The Means Don’t Quantify the Ends: Criteria and Metrics for Evaluating Digital Preservation Success
During a workshop at the 2006 Joint Conference on Digital Libraries, Clifford Lynch stated that digital preservation was “a metric that’s defied measurement.” Unfortunately, little progress has made since then. The scholarly literature and professional practice have focused extensively on the trustworthiness of preservation programs and systems, but given little attention to the question of the success of the resulting preservation outcomes. While there is broad consensus in the preservation field about what to do and how to do it, there is no such agreement about effective measures of how well it has actually been done. But without a clear sense of what constitutes success, how can one rationally plan for, expect, measure, or be held accountable for those outcomes?

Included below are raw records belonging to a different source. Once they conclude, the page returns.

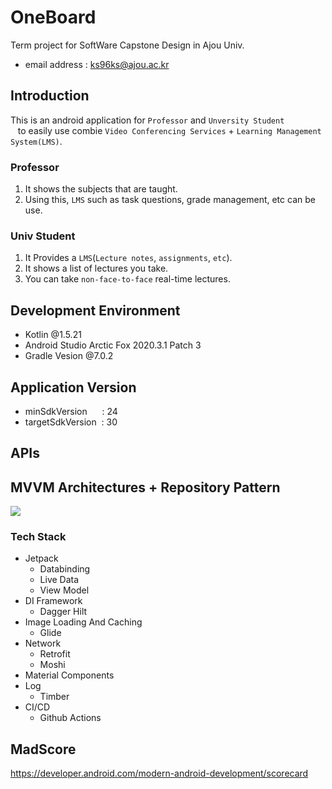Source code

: # OneBoard
Term project for SoftWare Capstone Design in Ajou Univ.<br/>
- email address : ks96ks@ajou.ac.kr

## Introduction
This is an android application for `Professor` and `Unversity Student`<br/>
&nbsp;&nbsp;&nbsp;to easily use combie `Video Conferencing Services` + `Learning Management System(LMS)`.
### Professor
1. It shows the subjects that are taught.
1. Using this, `LMS` such as task questions, grade management, etc can be use.

### Univ Student
1. It Provides a `LMS`(`Lecture notes`, `assignments`, `etc`).
1. It shows a list of lectures you take.
1. You can take `non-face-to-face` real-time lectures.

## Development Environment
- Kotlin @1.5.21
- Android Studio Arctic Fox 2020.3.1 Patch 3
- Gradle Vesion @7.0.2

## Application Version
- minSdkVersion&nbsp;&nbsp;&nbsp;&nbsp;&nbsp;&nbsp;: 24
- targetSdkVersion&nbsp;&nbsp;: 30

## APIs

## MVVM Architectures + Repository Pattern
<img src="https://developer.android.com/topic/libraries/architecture/images/final-architecture.png?hl=ko" />

### Tech Stack
- Jetpack
  - Databinding
  - Live Data
  - View Model
- DI Framework
  - Dagger Hilt
- Image Loading And Caching
  - Glide
- Network
  - Retrofit
  - Moshi
- Material Components
- Log
  - Timber
- CI/CD
  - Github Actions

## MadScore
https://developer.android.com/modern-android-development/scorecard
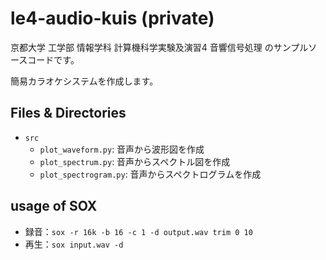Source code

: # le4-audio-kuis (private)

京都大学 工学部 情報学科 計算機科学実験及演習4 音響信号処理 のサンプルソースコードです。

簡易カラオケシステムを作成します。

## Files & Directories
- `src`
  - `plot_waveform.py`: 音声から波形図を作成
  - `plot_spectrum.py`: 音声からスペクトル図を作成
  - `plot_spectrogram.py`: 音声からスペクトログラムを作成

## usage of SOX
- 録音：`sox -r 16k -b 16 -c 1 -d output.wav trim 0 10`
- 再生：`sox input.wav -d`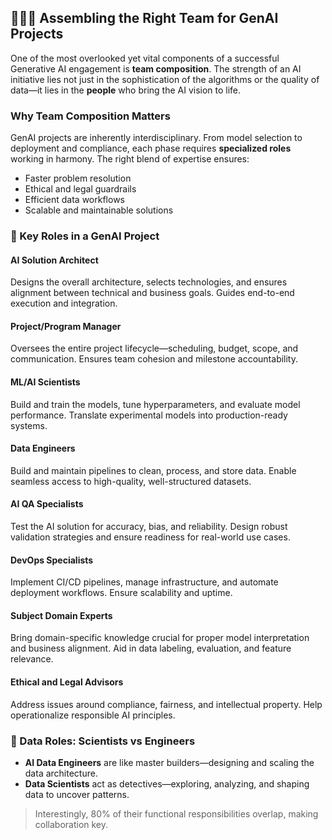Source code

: ## 🧑‍🤝‍🧑 Assembling the Right Team for GenAI Projects

One of the most overlooked yet vital components of a successful Generative AI engagement is **team composition**. The strength of an AI initiative lies not just in the sophistication of the algorithms or the quality of data—it lies in the **people** who bring the AI vision to life.

### Why Team Composition Matters
GenAI projects are inherently interdisciplinary. From model selection to deployment and compliance, each phase requires **specialized roles** working in harmony. The right blend of expertise ensures:

- Faster problem resolution
- Ethical and legal guardrails
- Efficient data workflows
- Scalable and maintainable solutions

### 🔑 Key Roles in a GenAI Project

#### **AI Solution Architect**
Designs the overall architecture, selects technologies, and ensures alignment between technical and business goals. Guides end-to-end execution and integration.

#### **Project/Program Manager**
Oversees the entire project lifecycle—scheduling, budget, scope, and communication. Ensures team cohesion and milestone accountability.

#### **ML/AI Scientists**
Build and train the models, tune hyperparameters, and evaluate model performance. Translate experimental models into production-ready systems.

#### **Data Engineers**
Build and maintain pipelines to clean, process, and store data. Enable seamless access to high-quality, well-structured datasets.

#### **AI QA Specialists**
Test the AI solution for accuracy, bias, and reliability. Design robust validation strategies and ensure readiness for real-world use cases.

#### **DevOps Specialists**
Implement CI/CD pipelines, manage infrastructure, and automate deployment workflows. Ensure scalability and uptime.

#### **Subject Domain Experts**
Bring domain-specific knowledge crucial for proper model interpretation and business alignment. Aid in data labeling, evaluation, and feature relevance.

#### **Ethical and Legal Advisors**
Address issues around compliance, fairness, and intellectual property. Help operationalize responsible AI principles.

### 🧬 Data Roles: Scientists vs Engineers
- **AI Data Engineers** are like master builders—designing and scaling the data architecture.
- **Data Scientists** act as detectives—exploring, analyzing, and shaping data to uncover patterns.

> Interestingly, 80% of their functional responsibilities overlap, making collaboration key.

This presentation will focus on work towards measurable metrics for digital preservation. The goal of digital preservation is often stated as ensuring ongoing access to and use of preserved resources. But the assessment of use is a slippery notion, as it is inextricably tied to a particular time, place, person, and manner; one person’s success could quite easily be another’s failure. Too often the field tacitly assumes that trustworthy means will necessarily lead to successful ends, but those ends should be independently evaluated. Beyond being a problem of appropriate data management, digital preservation should be seen more broadly as a problem of human communication across time, with an understanding that temporal distance implicates concomitant cultural distance. In these terms, the entire preservation enterprise — embracing the production and consumption, as well as management of digital resources — is susceptible to communicological analysis, leading towards a semiotic-phenomenological model for preservation-enabled communication. The granular components of that model can then be used to derive appropriate criteria and metrics for evaluating digital preservation success.
This is the second of two back-to-back sessions on cultural preservation. It follows Clifford Lynch’s presentation on Stewardship of the Cultural Record: How do we approximate cultural “production”?
Stephen Abrams is associate director of the UC Curation Center at the California Digital Library, and is responsible responsible for strategic planning, innovation, and technical oversight of the UC Curation Center’s services, systems, and initiatives in preservation, data curation, data management planning, and web archiving.